A: Railway's API talks to our distributed edge which is a suite of proxies that we have all around the world. Each location at the edge maintains a routing table of DNS, however, the network team was in the middle of fully distributing the routing table to make it that each region was fully independent. Once the routing cache at the edge was expired, then all workloads were affected and not just GCP workloads. This is due to be rectified.
Q: "My workload is still down. What gives?"
A: We're seeing recovery in our API, builds, and deployments. If your service is having an issue, please try to give it a redeploy. We'll publish a public postmortem covering what happened when we're fully recovered.
64 Replies
3 hours ago
Thank you guys for keeping us in the loop
Wishing you guys the best with the final recovery
3 hours ago
Is my mongodb getting crashed related to this or not?

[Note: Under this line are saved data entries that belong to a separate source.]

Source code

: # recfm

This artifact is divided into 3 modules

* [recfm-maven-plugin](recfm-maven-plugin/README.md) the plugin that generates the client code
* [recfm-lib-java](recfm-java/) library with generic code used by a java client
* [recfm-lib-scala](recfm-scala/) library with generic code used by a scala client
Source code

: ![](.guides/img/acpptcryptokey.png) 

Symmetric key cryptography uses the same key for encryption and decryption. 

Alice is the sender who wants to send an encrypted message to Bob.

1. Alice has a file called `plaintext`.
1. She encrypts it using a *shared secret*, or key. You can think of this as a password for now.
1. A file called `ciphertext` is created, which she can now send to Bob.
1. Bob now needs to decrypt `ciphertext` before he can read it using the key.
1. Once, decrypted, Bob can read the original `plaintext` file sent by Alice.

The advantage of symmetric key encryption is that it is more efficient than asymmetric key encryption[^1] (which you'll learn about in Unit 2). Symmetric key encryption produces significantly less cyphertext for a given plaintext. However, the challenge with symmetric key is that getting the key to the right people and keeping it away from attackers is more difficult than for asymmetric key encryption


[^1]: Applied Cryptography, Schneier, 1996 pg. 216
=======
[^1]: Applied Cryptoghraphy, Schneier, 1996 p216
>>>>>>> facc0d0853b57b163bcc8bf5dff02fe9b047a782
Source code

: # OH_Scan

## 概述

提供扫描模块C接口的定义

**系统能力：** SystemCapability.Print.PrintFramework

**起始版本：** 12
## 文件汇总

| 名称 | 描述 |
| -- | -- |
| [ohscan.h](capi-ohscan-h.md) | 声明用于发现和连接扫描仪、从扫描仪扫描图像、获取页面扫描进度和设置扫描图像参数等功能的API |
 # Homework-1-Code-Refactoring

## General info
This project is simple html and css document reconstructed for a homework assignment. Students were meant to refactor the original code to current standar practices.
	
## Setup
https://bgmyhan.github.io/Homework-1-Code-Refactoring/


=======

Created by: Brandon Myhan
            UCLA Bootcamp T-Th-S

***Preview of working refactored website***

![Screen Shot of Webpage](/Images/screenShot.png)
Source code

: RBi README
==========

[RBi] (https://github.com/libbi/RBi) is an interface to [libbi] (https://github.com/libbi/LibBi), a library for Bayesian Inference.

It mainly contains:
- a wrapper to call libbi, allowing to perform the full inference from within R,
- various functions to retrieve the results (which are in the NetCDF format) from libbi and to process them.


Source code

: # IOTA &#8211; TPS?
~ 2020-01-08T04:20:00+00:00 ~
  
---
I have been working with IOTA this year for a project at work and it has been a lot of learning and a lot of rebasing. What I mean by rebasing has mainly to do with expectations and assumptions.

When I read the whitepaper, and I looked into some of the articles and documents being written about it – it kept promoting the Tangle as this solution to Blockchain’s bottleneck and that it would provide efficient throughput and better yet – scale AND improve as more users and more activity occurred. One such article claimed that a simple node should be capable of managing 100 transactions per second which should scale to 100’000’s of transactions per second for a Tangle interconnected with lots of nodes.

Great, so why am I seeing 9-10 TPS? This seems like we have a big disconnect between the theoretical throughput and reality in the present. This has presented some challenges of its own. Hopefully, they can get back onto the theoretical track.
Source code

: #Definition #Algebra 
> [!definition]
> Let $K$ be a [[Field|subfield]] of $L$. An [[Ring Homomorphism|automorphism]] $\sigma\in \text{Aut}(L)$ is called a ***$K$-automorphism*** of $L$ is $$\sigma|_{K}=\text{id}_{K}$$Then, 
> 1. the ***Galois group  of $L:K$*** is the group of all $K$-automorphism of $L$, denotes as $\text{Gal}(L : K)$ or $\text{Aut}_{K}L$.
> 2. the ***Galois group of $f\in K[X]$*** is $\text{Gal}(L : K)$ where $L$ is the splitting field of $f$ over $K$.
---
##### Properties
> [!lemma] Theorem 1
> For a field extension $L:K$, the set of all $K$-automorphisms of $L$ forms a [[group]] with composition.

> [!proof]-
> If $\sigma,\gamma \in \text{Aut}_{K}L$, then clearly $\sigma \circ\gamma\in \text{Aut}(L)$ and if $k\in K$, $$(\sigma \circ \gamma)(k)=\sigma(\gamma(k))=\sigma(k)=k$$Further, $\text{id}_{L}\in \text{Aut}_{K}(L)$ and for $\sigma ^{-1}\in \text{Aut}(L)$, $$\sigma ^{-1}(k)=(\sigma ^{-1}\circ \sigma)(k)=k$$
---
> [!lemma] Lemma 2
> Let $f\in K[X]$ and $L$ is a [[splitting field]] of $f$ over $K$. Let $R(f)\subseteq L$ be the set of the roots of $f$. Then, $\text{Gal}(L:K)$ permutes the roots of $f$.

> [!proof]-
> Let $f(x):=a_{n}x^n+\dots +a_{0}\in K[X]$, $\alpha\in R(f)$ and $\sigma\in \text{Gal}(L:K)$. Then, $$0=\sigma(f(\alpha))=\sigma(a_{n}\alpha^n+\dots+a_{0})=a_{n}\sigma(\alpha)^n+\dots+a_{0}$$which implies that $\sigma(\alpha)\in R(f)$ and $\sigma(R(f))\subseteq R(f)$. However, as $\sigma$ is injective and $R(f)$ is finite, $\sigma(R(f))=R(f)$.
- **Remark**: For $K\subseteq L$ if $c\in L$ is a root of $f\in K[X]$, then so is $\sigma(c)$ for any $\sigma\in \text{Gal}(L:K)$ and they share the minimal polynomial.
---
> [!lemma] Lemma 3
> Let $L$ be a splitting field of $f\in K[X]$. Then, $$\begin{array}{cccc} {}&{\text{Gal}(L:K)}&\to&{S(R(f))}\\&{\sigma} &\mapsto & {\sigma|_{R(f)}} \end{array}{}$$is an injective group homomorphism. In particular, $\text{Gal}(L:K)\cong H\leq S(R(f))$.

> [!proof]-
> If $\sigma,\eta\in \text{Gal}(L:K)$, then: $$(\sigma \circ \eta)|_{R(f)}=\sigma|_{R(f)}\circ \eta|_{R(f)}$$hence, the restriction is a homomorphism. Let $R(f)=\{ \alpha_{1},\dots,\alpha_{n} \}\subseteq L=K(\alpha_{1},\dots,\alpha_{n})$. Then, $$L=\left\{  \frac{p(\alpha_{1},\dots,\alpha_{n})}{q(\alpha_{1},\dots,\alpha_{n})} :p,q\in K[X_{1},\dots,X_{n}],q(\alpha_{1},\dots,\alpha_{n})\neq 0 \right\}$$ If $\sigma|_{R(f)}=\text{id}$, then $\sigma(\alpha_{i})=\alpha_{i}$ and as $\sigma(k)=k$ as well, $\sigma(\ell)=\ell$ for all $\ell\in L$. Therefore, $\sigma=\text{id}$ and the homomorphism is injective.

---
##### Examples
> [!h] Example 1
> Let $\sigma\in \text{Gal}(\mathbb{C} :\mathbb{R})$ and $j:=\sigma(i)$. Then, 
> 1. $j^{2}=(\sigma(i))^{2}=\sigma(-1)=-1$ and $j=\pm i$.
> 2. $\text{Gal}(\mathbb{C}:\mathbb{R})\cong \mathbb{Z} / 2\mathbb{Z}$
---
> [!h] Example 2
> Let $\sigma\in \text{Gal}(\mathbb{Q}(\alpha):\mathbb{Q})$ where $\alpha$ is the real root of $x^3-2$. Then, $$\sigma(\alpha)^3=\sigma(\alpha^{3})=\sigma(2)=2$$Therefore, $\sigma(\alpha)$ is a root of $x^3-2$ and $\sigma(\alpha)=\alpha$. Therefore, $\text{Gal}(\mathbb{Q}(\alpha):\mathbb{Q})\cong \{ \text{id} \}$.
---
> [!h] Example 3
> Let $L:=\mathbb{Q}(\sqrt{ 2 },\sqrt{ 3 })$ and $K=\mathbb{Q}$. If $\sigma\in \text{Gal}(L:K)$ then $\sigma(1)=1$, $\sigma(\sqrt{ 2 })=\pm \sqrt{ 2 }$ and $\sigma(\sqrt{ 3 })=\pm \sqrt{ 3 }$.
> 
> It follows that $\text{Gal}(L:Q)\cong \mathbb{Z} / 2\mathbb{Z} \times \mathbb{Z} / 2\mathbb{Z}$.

"MongoDB cannot start: Linux kernel versions 6.19 and newer has a known incompatibility with this version of MongoDB. See https://jira.mongodb.org/browse/SERVER-121912 for more information."
It started happening now.
3 hours ago
For any technical issues, please open your own thread explaining any remaining issues.
3 hours ago
"Candidly: we didn't expect to get our cloud account to get removed via automated enforcement." very politely put haha
3 hours ago
These things happen. Thanks for keeping us in the loop and working hard to get us all back up and running.
yeferson59
my Postgres database crashed, I think is problem about network GCP
3 hours ago
Crashed or timed out? Mine is same, I suspect issue with server talking to DB over railway vcp
3 hours ago
Thanks for the updates! Stuff like this is always interesting to follow haha, thought I broke something
3 hours ago
I sincerely hope Google pays for this. This was a resume generating event for sure
3 hours ago
My question is, this isn't an isolated issue with service instability. I am seeing more and more issues daily; most don't affect us, but they're becoming more numerous. The failure point seems to have stemmed from a sudden need for more capacity, and if Railway hadn't been nearing capacity, this wouldn't have happened, since GCP wouldn't have been needed.
3 hours ago
Thank you for keeping us informed.
3 hours ago
redeploying kicked us back online... I wish they told us to try that earlier. Thanks for the mid-post mortem still!
ricks-yfwi
redeploying kicked us back online... I wish they told us to try that earlier. Thanks for the mid-post mortem still!
2 hours ago
Very likely that you wouldn't have been able because after we got services online, we had to re-bootstrap the build fleet. We are back. Thanks again.
2 hours ago
MongoDB cannot start: Linux kernel versions 6.19 and newer has a known incompatibility with this version of MongoDB. See https://jira.mongodb.org/browse/SERVER-121912 for more information.
2 hours ago
Whats the point of having multiple 'Replicas' (that I am paying for) when they are all going to be hosted by GCP? How do you not have a redundancy system for this? Like using AWS or something? This downtime has cost me thousands of dollars as it happened during the morning in my timezone.
edoswald
My question is, this isn't an isolated issue with service instability. I am seeing more and more issues daily; most don't affect us, but they're becoming more numerous. The failure point seems to have stemmed from a sudden need for more capacity, and if Railway hadn't been nearing capacity, this wouldn't have happened, since GCP wouldn't have been needed.
2 hours ago
Agreed. I really enjoy Railway as a platform but am starting to consider other options given recent stability issues.
edoswald
My question is, this isn't an isolated issue with service instability. I am seeing more and more issues daily; most don't affect us, but they're becoming more numerous. The failure point seems to have stemmed from a sudden need for more capacity, and if Railway hadn't been nearing capacity, this wouldn't have happened, since GCP wouldn't have been needed.
2 hours ago
This is a fair read. That said, I will say that the uptime crunchiness from Feb. - Mar. was GH and then capacity. You don't have to take my word for it, but each outage was unique way to stress test our systems to which, knock on wood, we've been able to manage so far.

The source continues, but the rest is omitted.